• [Task objective] After reading the entries below, copy word for word the lines from the first through the line containing "3. RPUSH 커맨드 : list의 오른쪽(Tail)에 데이터 추가", and stop there.

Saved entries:
------------

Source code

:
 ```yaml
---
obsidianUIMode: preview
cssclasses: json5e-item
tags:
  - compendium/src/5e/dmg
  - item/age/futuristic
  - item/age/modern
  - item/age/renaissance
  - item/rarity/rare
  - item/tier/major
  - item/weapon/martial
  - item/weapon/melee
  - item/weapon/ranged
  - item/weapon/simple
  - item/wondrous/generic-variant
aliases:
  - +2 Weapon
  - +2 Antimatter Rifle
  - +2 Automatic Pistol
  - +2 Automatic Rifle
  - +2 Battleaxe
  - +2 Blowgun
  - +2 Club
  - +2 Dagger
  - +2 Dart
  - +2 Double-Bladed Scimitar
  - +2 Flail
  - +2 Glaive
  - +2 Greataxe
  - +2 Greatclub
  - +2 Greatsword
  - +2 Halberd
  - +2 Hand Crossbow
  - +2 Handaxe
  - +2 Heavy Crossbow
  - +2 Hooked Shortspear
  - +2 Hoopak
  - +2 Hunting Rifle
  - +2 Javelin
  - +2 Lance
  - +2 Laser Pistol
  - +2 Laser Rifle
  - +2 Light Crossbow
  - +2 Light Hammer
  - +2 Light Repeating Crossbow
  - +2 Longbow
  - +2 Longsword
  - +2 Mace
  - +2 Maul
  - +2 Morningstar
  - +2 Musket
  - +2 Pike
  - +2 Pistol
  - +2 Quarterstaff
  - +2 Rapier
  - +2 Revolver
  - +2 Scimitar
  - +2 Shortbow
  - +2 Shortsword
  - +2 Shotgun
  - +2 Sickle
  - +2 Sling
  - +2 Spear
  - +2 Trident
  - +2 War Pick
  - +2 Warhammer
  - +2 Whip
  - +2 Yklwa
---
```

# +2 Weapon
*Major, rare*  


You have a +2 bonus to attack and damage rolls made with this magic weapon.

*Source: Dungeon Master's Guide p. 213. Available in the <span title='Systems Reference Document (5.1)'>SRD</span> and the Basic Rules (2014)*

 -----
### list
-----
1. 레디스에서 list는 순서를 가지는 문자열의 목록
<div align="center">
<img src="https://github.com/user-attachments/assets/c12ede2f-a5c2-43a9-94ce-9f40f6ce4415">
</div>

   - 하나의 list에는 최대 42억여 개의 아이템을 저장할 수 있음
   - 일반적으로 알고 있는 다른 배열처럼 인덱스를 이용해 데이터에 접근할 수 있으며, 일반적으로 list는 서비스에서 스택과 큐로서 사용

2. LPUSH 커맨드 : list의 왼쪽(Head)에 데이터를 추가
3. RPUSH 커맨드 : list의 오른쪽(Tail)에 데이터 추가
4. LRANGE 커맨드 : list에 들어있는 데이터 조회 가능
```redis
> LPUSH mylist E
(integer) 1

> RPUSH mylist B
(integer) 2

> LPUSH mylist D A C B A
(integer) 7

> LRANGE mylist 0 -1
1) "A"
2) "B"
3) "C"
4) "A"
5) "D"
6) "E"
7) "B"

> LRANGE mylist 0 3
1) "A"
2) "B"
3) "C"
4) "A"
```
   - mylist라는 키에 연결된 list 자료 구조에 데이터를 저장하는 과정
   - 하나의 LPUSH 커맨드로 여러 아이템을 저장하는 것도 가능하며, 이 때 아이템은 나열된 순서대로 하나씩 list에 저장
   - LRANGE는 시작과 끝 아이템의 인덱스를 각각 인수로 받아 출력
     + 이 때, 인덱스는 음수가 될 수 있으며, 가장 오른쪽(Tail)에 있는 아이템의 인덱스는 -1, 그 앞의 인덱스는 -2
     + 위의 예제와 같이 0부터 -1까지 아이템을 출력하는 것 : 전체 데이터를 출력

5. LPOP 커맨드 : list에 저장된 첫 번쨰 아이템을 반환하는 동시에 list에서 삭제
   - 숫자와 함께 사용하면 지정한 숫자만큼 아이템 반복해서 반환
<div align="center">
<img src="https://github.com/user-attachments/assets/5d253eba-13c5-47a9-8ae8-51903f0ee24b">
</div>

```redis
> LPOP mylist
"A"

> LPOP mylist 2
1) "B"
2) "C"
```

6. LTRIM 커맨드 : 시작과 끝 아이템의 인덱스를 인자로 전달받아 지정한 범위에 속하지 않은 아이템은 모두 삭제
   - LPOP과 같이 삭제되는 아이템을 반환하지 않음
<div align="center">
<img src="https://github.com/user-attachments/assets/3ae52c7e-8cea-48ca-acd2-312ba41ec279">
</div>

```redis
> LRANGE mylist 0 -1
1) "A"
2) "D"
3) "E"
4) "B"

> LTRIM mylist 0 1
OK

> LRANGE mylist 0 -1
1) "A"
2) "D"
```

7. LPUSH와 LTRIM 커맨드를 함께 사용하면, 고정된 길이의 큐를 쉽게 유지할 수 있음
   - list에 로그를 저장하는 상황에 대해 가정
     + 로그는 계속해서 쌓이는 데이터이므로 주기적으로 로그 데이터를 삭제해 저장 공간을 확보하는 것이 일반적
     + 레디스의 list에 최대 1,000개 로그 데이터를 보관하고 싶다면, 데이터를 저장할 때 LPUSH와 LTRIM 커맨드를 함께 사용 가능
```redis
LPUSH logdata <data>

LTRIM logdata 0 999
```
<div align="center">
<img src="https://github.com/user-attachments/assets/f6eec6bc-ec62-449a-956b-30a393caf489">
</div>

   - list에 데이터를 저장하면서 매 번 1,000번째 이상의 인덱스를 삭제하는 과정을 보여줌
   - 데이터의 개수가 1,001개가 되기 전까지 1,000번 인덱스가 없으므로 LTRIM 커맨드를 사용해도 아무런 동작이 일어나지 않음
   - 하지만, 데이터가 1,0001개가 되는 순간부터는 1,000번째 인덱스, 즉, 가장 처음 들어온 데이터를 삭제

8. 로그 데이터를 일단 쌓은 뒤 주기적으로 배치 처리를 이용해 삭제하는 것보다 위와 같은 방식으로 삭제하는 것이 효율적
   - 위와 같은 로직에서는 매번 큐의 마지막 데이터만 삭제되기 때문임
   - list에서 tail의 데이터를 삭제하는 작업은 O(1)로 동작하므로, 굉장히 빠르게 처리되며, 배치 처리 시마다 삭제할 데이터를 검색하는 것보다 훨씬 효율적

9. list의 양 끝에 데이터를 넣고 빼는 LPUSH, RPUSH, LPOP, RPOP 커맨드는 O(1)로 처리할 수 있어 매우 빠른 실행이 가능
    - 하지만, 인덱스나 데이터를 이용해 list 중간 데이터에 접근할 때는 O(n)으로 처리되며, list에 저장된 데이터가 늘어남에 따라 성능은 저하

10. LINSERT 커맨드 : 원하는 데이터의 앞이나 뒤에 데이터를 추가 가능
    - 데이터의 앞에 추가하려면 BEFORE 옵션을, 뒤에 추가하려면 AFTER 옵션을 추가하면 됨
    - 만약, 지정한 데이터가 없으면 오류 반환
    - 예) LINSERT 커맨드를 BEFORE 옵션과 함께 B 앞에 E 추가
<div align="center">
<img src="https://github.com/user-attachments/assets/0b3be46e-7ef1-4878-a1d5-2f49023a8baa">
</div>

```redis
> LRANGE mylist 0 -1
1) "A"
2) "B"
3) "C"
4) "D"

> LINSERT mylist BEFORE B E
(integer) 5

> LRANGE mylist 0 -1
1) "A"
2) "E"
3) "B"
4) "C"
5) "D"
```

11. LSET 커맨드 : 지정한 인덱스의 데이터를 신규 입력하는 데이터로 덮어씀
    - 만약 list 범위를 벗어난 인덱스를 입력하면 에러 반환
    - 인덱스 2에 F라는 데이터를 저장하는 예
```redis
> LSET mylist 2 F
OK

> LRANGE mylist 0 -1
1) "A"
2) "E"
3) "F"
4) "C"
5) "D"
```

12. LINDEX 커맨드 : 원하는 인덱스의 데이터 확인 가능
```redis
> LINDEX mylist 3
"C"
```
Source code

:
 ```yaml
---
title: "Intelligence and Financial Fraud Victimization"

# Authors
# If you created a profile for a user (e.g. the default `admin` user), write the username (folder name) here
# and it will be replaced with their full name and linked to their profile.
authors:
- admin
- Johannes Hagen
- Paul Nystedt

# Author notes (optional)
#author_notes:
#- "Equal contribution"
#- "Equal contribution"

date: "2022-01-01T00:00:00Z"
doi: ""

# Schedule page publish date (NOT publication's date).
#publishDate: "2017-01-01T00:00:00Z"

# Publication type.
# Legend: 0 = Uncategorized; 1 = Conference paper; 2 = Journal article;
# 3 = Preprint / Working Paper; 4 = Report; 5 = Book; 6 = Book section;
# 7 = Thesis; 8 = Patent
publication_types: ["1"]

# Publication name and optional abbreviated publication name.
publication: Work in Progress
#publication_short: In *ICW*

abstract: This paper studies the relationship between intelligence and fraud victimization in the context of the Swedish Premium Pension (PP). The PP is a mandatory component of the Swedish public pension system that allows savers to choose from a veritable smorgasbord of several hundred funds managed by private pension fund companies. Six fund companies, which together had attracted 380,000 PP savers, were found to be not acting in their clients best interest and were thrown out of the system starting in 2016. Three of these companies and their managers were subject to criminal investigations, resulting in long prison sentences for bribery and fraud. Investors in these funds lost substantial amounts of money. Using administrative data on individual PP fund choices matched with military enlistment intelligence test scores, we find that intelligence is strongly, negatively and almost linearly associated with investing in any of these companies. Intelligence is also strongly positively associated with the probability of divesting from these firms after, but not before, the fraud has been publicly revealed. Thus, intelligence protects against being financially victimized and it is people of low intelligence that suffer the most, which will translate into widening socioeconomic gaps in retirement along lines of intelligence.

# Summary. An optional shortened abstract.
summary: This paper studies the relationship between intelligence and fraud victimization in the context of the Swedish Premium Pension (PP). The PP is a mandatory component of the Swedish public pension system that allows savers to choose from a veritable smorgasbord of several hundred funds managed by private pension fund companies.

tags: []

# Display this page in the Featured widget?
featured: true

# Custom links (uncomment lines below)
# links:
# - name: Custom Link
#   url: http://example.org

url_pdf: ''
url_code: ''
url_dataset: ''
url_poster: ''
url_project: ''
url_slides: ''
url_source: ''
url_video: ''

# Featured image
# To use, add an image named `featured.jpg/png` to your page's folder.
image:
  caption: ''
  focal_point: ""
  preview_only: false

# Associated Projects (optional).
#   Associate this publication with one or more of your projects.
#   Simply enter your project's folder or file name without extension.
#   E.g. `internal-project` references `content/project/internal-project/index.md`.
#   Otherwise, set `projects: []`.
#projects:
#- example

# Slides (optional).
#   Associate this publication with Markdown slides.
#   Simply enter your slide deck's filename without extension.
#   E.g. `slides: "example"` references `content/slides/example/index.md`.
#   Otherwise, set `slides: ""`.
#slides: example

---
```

------------

• [Result of this exercise]
Source code

:
 ```yaml
---
obsidianUIMode: preview
cssclasses: json5e-item
tags:
  - compendium/src/5e/dmg
  - item/age/futuristic
  - item/age/modern
  - item/age/renaissance
  - item/rarity/rare
  - item/tier/major
  - item/weapon/martial
  - item/weapon/melee
  - item/weapon/ranged
  - item/weapon/simple
  - item/wondrous/generic-variant
aliases:
  - +2 Weapon
  - +2 Antimatter Rifle
  - +2 Automatic Pistol
  - +2 Automatic Rifle
  - +2 Battleaxe
  - +2 Blowgun
  - +2 Club
  - +2 Dagger
  - +2 Dart
  - +2 Double-Bladed Scimitar
  - +2 Flail
  - +2 Glaive
  - +2 Greataxe
  - +2 Greatclub
  - +2 Greatsword
  - +2 Halberd
  - +2 Hand Crossbow
  - +2 Handaxe
  - +2 Heavy Crossbow
  - +2 Hooked Shortspear
  - +2 Hoopak
  - +2 Hunting Rifle
  - +2 Javelin
  - +2 Lance
  - +2 Laser Pistol
  - +2 Laser Rifle
  - +2 Light Crossbow
  - +2 Light Hammer
  - +2 Light Repeating Crossbow
  - +2 Longbow
  - +2 Longsword
  - +2 Mace
  - +2 Maul
  - +2 Morningstar
  - +2 Musket
  - +2 Pike
  - +2 Pistol
  - +2 Quarterstaff
  - +2 Rapier
  - +2 Revolver
  - +2 Scimitar
  - +2 Shortbow
  - +2 Shortsword
  - +2 Shotgun
  - +2 Sickle
  - +2 Sling
  - +2 Spear
  - +2 Trident
  - +2 War Pick
  - +2 Warhammer
  - +2 Whip
  - +2 Yklwa
---
```

# +2 Weapon
*Major, rare*  


You have a +2 bonus to attack and damage rolls made with this magic weapon.

*Source: Dungeon Master's Guide p. 213. Available in the <span title='Systems Reference Document (5.1)'>SRD</span> and the Basic Rules (2014)*

 -----
### list
-----
1. 레디스에서 list는 순서를 가지는 문자열의 목록
<div align="center">
<img src="https://github.com/user-attachments/assets/c12ede2f-a5c2-43a9-94ce-9f40f6ce4415">
</div>

   - 하나의 list에는 최대 42억여 개의 아이템을 저장할 수 있음
   - 일반적으로 알고 있는 다른 배열처럼 인덱스를 이용해 데이터에 접근할 수 있으며, 일반적으로 list는 서비스에서 스택과 큐로서 사용

2. LPUSH 커맨드 : list의 왼쪽(Head)에 데이터를 추가
3. RPUSH 커맨드 : list의 오른쪽(Tail)에 데이터 추가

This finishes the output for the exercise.